**Source information**
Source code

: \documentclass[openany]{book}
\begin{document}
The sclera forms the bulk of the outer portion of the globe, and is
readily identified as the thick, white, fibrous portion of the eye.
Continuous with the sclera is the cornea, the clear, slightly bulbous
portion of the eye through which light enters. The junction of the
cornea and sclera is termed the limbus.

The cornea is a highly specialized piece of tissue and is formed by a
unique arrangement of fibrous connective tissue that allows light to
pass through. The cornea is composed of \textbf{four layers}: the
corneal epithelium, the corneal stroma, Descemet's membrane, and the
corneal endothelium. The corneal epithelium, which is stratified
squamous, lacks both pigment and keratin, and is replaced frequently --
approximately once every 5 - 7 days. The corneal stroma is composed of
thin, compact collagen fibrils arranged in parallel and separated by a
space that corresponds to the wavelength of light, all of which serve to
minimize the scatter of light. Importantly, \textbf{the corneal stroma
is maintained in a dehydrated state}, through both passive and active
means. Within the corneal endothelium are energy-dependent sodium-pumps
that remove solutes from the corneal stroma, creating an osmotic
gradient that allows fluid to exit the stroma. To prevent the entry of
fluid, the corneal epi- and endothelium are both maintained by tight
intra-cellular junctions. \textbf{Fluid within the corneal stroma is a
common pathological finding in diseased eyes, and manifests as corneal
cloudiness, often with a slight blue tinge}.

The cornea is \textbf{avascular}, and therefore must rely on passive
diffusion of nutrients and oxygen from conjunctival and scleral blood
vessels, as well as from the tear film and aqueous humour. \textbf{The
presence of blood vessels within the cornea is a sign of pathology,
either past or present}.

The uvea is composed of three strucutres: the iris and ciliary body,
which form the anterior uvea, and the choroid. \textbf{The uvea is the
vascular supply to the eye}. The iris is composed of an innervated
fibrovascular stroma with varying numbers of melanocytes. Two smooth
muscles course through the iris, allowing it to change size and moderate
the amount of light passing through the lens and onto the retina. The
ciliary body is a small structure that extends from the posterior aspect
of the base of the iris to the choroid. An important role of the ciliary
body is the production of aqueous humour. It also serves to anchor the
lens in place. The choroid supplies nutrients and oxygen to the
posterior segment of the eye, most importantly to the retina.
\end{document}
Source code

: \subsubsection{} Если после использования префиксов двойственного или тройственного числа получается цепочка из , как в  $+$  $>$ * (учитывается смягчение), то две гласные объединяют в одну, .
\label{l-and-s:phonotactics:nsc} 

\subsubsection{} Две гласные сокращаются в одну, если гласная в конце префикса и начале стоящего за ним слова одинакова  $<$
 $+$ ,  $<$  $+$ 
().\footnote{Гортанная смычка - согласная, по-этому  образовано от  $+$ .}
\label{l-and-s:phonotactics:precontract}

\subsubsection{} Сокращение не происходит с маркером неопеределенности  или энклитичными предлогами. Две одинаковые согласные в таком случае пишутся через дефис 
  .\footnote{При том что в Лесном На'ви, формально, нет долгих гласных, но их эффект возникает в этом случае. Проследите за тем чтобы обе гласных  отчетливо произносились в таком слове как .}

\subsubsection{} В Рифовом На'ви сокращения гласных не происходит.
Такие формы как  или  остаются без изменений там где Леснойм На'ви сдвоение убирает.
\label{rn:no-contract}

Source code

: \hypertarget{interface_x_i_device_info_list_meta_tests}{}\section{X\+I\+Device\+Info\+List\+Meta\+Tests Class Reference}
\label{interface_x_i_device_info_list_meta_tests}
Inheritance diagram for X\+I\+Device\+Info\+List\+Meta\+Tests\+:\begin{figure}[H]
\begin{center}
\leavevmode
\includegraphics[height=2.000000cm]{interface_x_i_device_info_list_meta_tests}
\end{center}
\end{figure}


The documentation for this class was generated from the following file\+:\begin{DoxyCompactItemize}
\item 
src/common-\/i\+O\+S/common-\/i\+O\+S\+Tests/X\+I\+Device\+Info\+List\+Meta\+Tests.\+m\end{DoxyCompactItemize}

**Work order**
Report the number of lines in the records that include the string "begin", and write no other words.

**Result of this exercise**
4